### Supplied entries
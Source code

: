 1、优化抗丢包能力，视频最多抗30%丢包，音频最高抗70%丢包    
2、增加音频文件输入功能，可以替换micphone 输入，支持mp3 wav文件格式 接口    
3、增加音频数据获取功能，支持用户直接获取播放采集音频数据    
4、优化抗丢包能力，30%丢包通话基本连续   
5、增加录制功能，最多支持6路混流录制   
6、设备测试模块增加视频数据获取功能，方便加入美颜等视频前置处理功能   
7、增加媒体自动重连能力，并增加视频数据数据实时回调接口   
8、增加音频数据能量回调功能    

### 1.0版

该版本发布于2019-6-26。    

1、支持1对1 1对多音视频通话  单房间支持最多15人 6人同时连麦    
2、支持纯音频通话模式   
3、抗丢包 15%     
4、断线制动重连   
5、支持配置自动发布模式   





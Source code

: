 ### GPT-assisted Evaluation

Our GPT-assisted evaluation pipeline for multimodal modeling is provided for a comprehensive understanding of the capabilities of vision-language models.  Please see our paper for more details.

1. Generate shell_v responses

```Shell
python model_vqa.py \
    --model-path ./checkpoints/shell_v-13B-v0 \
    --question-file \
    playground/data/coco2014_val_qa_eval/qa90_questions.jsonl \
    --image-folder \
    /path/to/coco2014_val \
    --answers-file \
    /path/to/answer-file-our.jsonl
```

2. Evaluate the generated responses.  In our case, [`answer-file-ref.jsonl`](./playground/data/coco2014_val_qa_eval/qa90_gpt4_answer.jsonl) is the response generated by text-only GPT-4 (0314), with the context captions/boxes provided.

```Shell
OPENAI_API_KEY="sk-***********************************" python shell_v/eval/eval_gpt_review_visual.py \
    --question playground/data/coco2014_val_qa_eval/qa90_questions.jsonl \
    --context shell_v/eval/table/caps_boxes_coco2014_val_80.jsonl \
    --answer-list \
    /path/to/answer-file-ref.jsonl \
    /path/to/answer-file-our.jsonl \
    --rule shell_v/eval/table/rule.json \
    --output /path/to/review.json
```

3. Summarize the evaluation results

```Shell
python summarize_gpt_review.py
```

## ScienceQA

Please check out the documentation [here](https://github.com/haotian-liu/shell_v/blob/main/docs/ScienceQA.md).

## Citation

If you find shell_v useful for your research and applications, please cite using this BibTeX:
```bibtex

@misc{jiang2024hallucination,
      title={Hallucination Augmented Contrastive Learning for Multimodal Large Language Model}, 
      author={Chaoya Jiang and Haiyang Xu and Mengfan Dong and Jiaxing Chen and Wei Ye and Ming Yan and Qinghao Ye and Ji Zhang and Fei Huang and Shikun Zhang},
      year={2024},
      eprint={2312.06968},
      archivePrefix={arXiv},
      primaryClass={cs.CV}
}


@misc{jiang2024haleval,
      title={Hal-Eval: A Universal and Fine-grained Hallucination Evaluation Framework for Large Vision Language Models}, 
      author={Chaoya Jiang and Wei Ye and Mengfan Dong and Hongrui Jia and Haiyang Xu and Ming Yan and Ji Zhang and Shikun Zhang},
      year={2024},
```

### Prompt
In the entries above, locate every line with the word "Ming" and copy it.

### Written solution
      author={Chaoya Jiang and Haiyang Xu and Mengfan Dong and Jiaxing Chen and Wei Ye and Ming Yan and Qinghao Ye and Ji Zhang and Fei Huang and Shikun Zhang},
      author={Chaoya Jiang and Wei Ye and Mengfan Dong and Hongrui Jia and Haiyang Xu and Ming Yan and Ji Zhang and Shikun Zhang},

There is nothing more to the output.